[Dataset entries]
━━━━━━
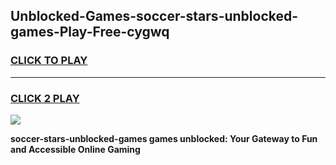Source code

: 
## Unblocked-Games-soccer-stars-unblocked-games-Play-Free-cygwq
<h3>
<a href="https://premium76.site?title=soccer-stars-unblocked-games&ref=18A">CLICK TO PLAY</a></h3>
<hr>

<h3>
<a href="https://premium76.site?title=soccer-stars-unblocked-games&ref=18A">CLICK 2 PLAY</a>
  
</h3>

<a href="https://premium76.site?title=soccer-stars-unblocked-games&ref=18A"><img src="https://clearcache.store/games.png"></a>


**soccer-stars-unblocked-games games unblocked: Your Gateway to Fun and Accessible Online Gaming**
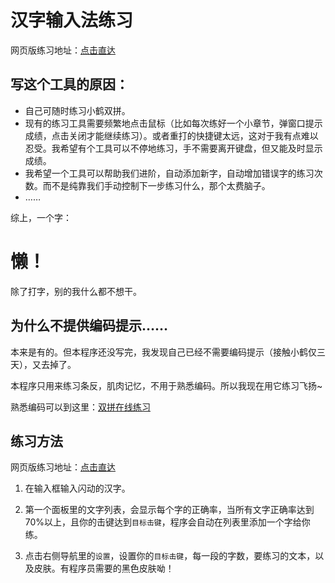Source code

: # 汉字输入法练习

网页版练习地址：[点击直达](https://garfeng.github.io/xnhe/)

## 写这个工具的原因：

* 自己可随时练习小鹤双拼。
* 现有的练习工具需要频繁地点击鼠标（比如每次练好一个小章节，弹窗口提示成绩，点击关闭才能继续练习）。或者重打的快捷键太远，这对于我有点难以忍受。我希望有个工具可以不停地练习，手不需要离开键盘，但又能及时显示成绩。
* 我希望一个工具可以帮助我们进阶，自动添加新字，自动增加错误字的练习次数。而不是纯靠我们手动控制下一步练习什么，那个太费脑子。
* ……

综上，一个字：

# 懒！

除了打字，别的我什么都不想干。

## 为什么不提供编码提示……

本来是有的。但本程序还没写完，我发现自己已经不需要编码提示（接触小鹤仅三天），又去掉了。

本程序只用来练习条反，肌肉记忆，不用于熟悉编码。所以我现在用它练习飞扬~

熟悉编码可以到这里：[双拼在线练习](http://typing.sjz.io/)

## 练习方法

网页版练习地址：[点击直达](https://garfeng.github.io/xnhe/)

1. 在输入框输入闪动的汉字。

3. 第一个面板里的文字列表，会显示每个字的正确率，当所有文字正确率达到70%以上，且你的击键达到`目标击键`，程序会自动在列表里添加一个字给你练。

4. 点击右侧导航里的`设置`，设置你的`目标击键`，每一段的字数，要练习的文本，以及皮肤。有程序员需要的黑色皮肤呦！
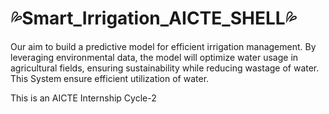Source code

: # 💦Smart_Irrigation_AICTE_SHELL💦   
Our aim to build a predictive model for efficient irrigation management. By leveraging environmental data, the model will optimize water usage in agricultural fields, ensuring sustainability while reducing wastage of water. This System ensure efficient utilization of water.

This is an AICTE Internship Cycle-2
━━━━━━
> Work instructions
Please go over the data above and copy each line with "title" in it.

> Finished exercise
<a href="https://premium76.site?title=soccer-stars-unblocked-games&ref=18A">CLICK TO PLAY</a></h3>
<a href="https://premium76.site?title=soccer-stars-unblocked-games&ref=18A">CLICK 2 PLAY</a>
<a href="https://premium76.site?title=soccer-stars-unblocked-games&ref=18A"><img src="https://clearcache.store/games.png"></a>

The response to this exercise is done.